Keaveny offers her clients a range of critical health care services, including HIV and STI testing, information about HIV prevention, syringe services, help with accessing housing and benefits, and basic health services, such as wound care. Thanks to an innovative telehealth model, she can also now use her mobile phone to help people obtain and use PrEP in the field, without making in-person clinic visits.
As another part of the cluster response, the MDH invited frontline service providers, including Health Care for the Homeless, NACC, and other local and state organizations to come together to share ideas and information about how to improve services for the community. The weekly meetings, called HIV Outbreak Public Engagement (HOPE), are led by Anna Bosch, operations coordinator of the outbreak response for MDH.
“At MDH, we’re experts in public health, but we’re not experts in what it’s like to be living in an encampment or coping with a substance use disorder,” says Bosch. “It’s important for us to have consistent, authentic conversations with the people who are providing and receiving services on the ground, so we can better understand what’s really happening and be sure we’re supporting practical interventions that can make a significant difference.”
The Minneapolis HIV outbreak required a tailored response to meet the needs of people with HIV or those who could be better served by HIV prevention and are experiencing homelessness; new HIV street outreach services address those needs holistically.
“PrEP typically is provided within a clinic-based model, but our clients don’t go to clinics, so we’ve learned to offer it using a street-based model,” Keaveny explains. “A doctor can prescribe PrEP over the phone as part of a telehealth visit. I draw blood for testing in the field, and later I can help clients get to the pharmacy or even bring the medications directly to their tent once a week.”
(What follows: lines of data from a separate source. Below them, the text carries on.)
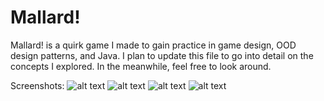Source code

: # Mallard!
Mallard! is a quirk game I made to gain practice in game design, OOD design patterns, and Java. I plan to update this file to go into detail on the concepts I explored. In the meanwhile, feel free to look around. 

Screenshots:
![alt text](https://imgur.com/JXUNgtX.png)
![alt text](https://imgur.com/5fguELA.png)
![alt text](https://imgur.com/4oIWinL.png)
![alt text](https://imgur.com/IEvFiai.png)
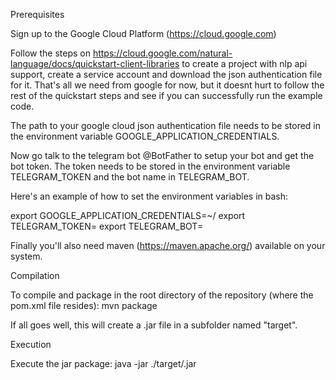 Prerequisites

Sign up to the Google Cloud Platform (https://cloud.google.com)

Follow the steps on https://cloud.google.com/natural-language/docs/quickstart-client-libraries to create a project with nlp api support, create a service account and download the json authentication file for it. That's all we need from google for now, but it doesnt hurt to follow the rest of the quickstart steps and see if you can successfully run the example code.

The path to your google cloud json authentication file needs to be stored in the environment variable GOOGLE_APPLICATION_CREDENTIALS.

Now go talk to the telegram bot @BotFather to setup your bot and get the bot token. The token needs to be stored in the environment variable TELEGRAM_TOKEN and the bot name in TELEGRAM_BOT.

Here's an example of how to set the environment variables in bash:

export GOOGLE_APPLICATION_CREDENTIALS=~/<your jason file>
export TELEGRAM_TOKEN=<your token>
export TELEGRAM_BOT=<your bot name>

Finally you'll also need maven (https://maven.apache.org/) available on your system.


Compilation

To compile and package in the root directory of the repository (where the pom.xml file resides): mvn package

If all goes well, this will create a .jar file in a subfolder named "target". 


Execution

Execute the jar package: java -jar ./target/<your jar file>.jar
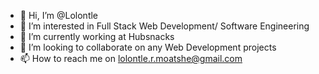 - 👋 Hi, I’m @Lolontle
- 👀 I’m interested in Full Stack Web Development/ Software Engineering
- 🌱 I’m currently working at Hubsnacks
- 💞️ I’m looking to collaborate on any Web Development projects
- 📫 How to reach me on lolontle.r.moatshe@gmail.com

<!---
Lolontle/Lolontle is a ✨ special ✨ repository because its `README.md` (this file) appears on your GitHub profile.
You can click the Preview link to take a look at your changes.
--->
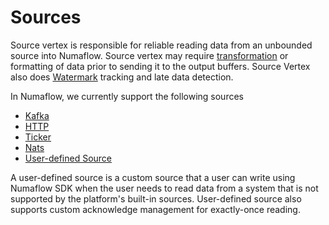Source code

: # Sources

Source vertex is responsible for reliable reading data from an unbounded source into Numaflow.
Source vertex may require [transformation](./transformer/overview.md) or formatting of data prior to sending it to the output buffers.
Source Vertex also does [Watermark](../../core-concepts/watermarks.md) tracking and late data detection.

In Numaflow, we currently support the following sources

* [Kafka](./kafka.md)
* [HTTP](./http.md)
* [Ticker](./generator.md)
* [Nats](./nats.md)
* [User-defined Source](./user-defined-sources.md)

A user-defined source is a custom source that a user can write using Numaflow SDK when 
the user needs to read data from a system that is not supported by the platform's built-in sources. User-defined source also supports custom acknowledge management for
exactly-once reading.
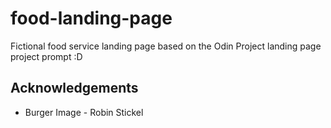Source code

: # food-landing-page

Fictional food service landing page based on the Odin Project landing page project prompt :D

## Acknowledgements
- Burger Image - Robin Stickel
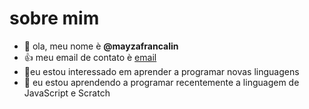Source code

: # sobre mim            
- 👋 ola, meu nome è **@mayzafrancalin**
- 👍 meu email de contato è [email](mayza.francalin@escola.pr.gov.br)
- 👀eu estou interessado em aprender a programar novas linguagens
- 🌱 eu estou aprendendo a programar recentemente a linguagem de JavaScript e  Scratch
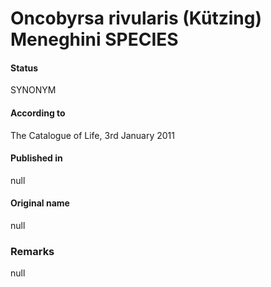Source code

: # Oncobyrsa rivularis (Kützing) Meneghini SPECIES

#### Status
SYNONYM

#### According to
The Catalogue of Life, 3rd January 2011

#### Published in
null

#### Original name
null

### Remarks
null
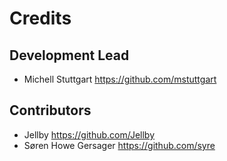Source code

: # Credits

## Development Lead

* Michell Stuttgart <https://github.com/mstuttgart>

## Contributors

* Jellby <https://github.com/Jellby>
* Søren Howe Gersager <https://github.com/syre>
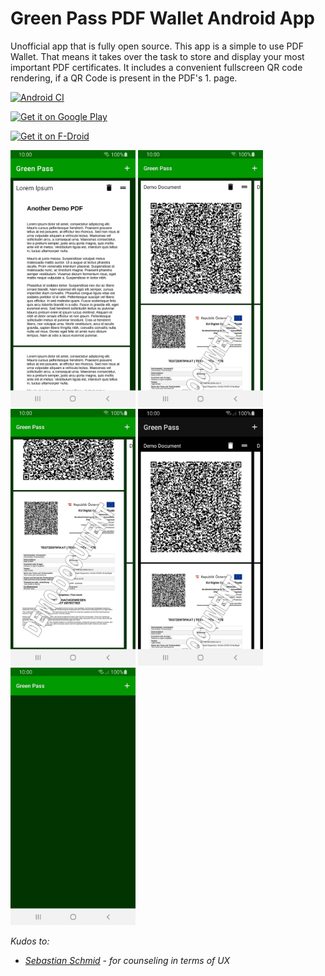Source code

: # Green Pass PDF Wallet Android App
Unofficial app that is fully open source. This app is a simple to use PDF Wallet.
That means it takes over the task to store and display your most important PDF certificates.
It includes a convenient fullscreen QR code rendering, if a QR Code is present in the PDF's 1. page.

[![Android CI](https://github.com/michaeltroger/greenpass-android/actions/workflows/android.yml/badge.svg)](https://github.com/michaeltroger/greenpass-android/actions/workflows/android.yml)


[<img src="https://play.google.com/intl/en_us/badges/static/images/badges/en_badge_web_generic.png"
    alt="Get it on Google Play"
    height="80">](https://play.google.com/store/apps/details?id=com.michaeltroger.gruenerpass&pcampaignid=pcampaignidMKT-Other-global-all-co-prtnr-py-PartBadge-Mar2515-1)
    
[<img src="https://fdroid.gitlab.io/artwork/badge/get-it-on.png"
    alt="Get it on F-Droid"
    height="80">](https://f-droid.org/packages/com.michaeltroger.gruenerpass)


<img src="/fastlane/metadata/android/en-US/images/phoneScreenshots/screenshot.jpg" width="200"> <img src="/fastlane/metadata/android/en-US/images/phoneScreenshots/screenshot1.jpg" width="200"> <img src="/fastlane/metadata/android/en-US/images/phoneScreenshots/screenshot2.jpg" width="200"> <img src="/fastlane/metadata/android/en-US/images/phoneScreenshots/screenshot3.jpg" width="200"> <img src="/fastlane/metadata/android/en-US/images/phoneScreenshots/screenshot4.jpg" width="200">

*Kudos to:*
- *[Sebastian Schmid](https://github.com/da5ebi) - for counseling in terms of UX*
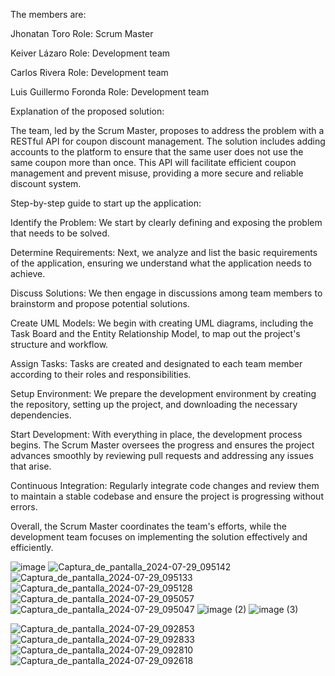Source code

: The members are:

Jhonatan Toro Role: Scrum Master

Keiver Lázaro Role: Development team

Carlos Rivera Role: Development team

Luis Guillermo Foronda Role: Development team

Explanation of the proposed solution:

The team, led by the Scrum Master, proposes to address the problem with a RESTful API for coupon discount management. The solution includes adding accounts to the platform to ensure that the same user does not use the same coupon more than once. This API will facilitate efficient coupon management and prevent misuse, providing a more secure and reliable discount system.

Step-by-step guide to start up the application:

Identify the Problem: We start by clearly defining and exposing the problem that needs to be solved.

Determine Requirements: Next, we analyze and list the basic requirements of the application, ensuring we understand what the application needs to achieve.

Discuss Solutions: We then engage in discussions among team members to brainstorm and propose potential solutions.

Create UML Models: We begin with creating UML diagrams, including the Task Board and the Entity Relationship Model, to map out the project's structure and workflow.

Assign Tasks: Tasks are created and designated to each team member according to their roles and responsibilities.

Setup Environment: We prepare the development environment by creating the repository, setting up the project, and downloading the necessary dependencies.

Start Development: With everything in place, the development process begins. The Scrum Master oversees the progress and ensures the project advances smoothly by reviewing pull requests and addressing any issues that arise.

Continuous Integration: Regularly integrate code changes and review them to maintain a stable codebase and ensure the project is progressing without errors.

Overall, the Scrum Master coordinates the team's efforts, while the development team focuses on implementing the solution effectively and efficiently.


![image](https://github.com/user-attachments/assets/eb606284-72fa-40ca-9e19-0889924758c7)
![Captura_de_pantalla_2024-07-29_095142](https://github.com/user-attachments/assets/97e8a6b8-a0a3-4bf4-87af-1a79bc1f18ff)
![Captura_de_pantalla_2024-07-29_095133](https://github.com/user-attachments/assets/9618ba62-1831-463d-96fd-f9a08664a731)
![Captura_de_pantalla_2024-07-29_095128](https://github.com/user-attachments/assets/79645adc-a13e-4b08-bf91-c569ae357f28)
![Captura_de_pantalla_2024-07-29_095057](https://github.com/user-attachments/assets/ccbc3e4c-2ac7-40bb-86b9-e81842a5049a)
![Captura_de_pantalla_2024-07-29_095047](https://github.com/user-attachments/assets/53f5e638-7869-4140-94f8-2ed34a76bcbc)
![image (2)](https://github.com/user-attachments/assets/2ff37355-215c-4b80-8f52-c61135ca23cf)
![image (3)](https://github.com/user-attachments/assets/7c630097-b234-4b4c-8bc3-ebdbe5121e79)

![Captura_de_pantalla_2024-07-29_092853](https://github.com/user-attachments/assets/39c30caa-1cba-4781-af86-5603a0d5ff62)
![Captura_de_pantalla_2024-07-29_092833](https://github.com/user-attachments/assets/7680454b-20cc-4b6d-9c10-321ed0a5ead8)
![Captura_de_pantalla_2024-07-29_092810](https://github.com/user-attachments/assets/07e5c603-b5e1-4d40-9e16-38cdffe34ec1)
![Captura_de_pantalla_2024-07-29_092618](https://github.com/user-attachments/assets/f1da77c5-90a9-42bd-a9da-d0cfcecb11e4)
The ideas that come out of HOPE meetings underscore the complex, interconnected needs of those affected by the HIV outbreak. For example, participants have urged HIV testing sites to offer food and other incentives.
“People don’t think of snacks as an important part of HIV testing, but it certainly is when somebody is sitting there hungry and waiting,” says Bosch. “Yes, we have these important clinical services like HIV testing, but HIV testing doesn’t happen in a vacuum. These are humans with human needs that come first.”
By strengthening the ties among community organizations and creating spaces for organizations to share feedback and insight with MDH, HOPE also helps sustain connections between providers and the highly mobile populations they serve.
“Every time a camp is dispersed, we lose track of the people who were living there,” says James Schmidt, who conducts street outreach for NACC. “If someone from another group can help me reconnect with them, I can maintain that relationship and maybe over time convince them to come into the clinic and engage with the system to get the help they need.”
Weekly meetings of frontline service providers underscored the complex, interconnected needs of people affected by the HIV outbreak and the importance of addressing those needs comprehensively, including by offering food and other services and incentives at HIV testing sites.
These relationships provided essential support to Minneapolis organizations and community members as they experienced COVID-19 lockdowns and widespread community pain and anger following the murder of George Floyd, who died just a few blocks away from NACC.
“This year has challenged us all to redefine what success looks like,” says Bosch. “We haven’t ended HIV transmission in Minneapolis. But we have created a space where people come together to identify and attempt to solve real, on-the-ground problems – and those are necessary first steps.”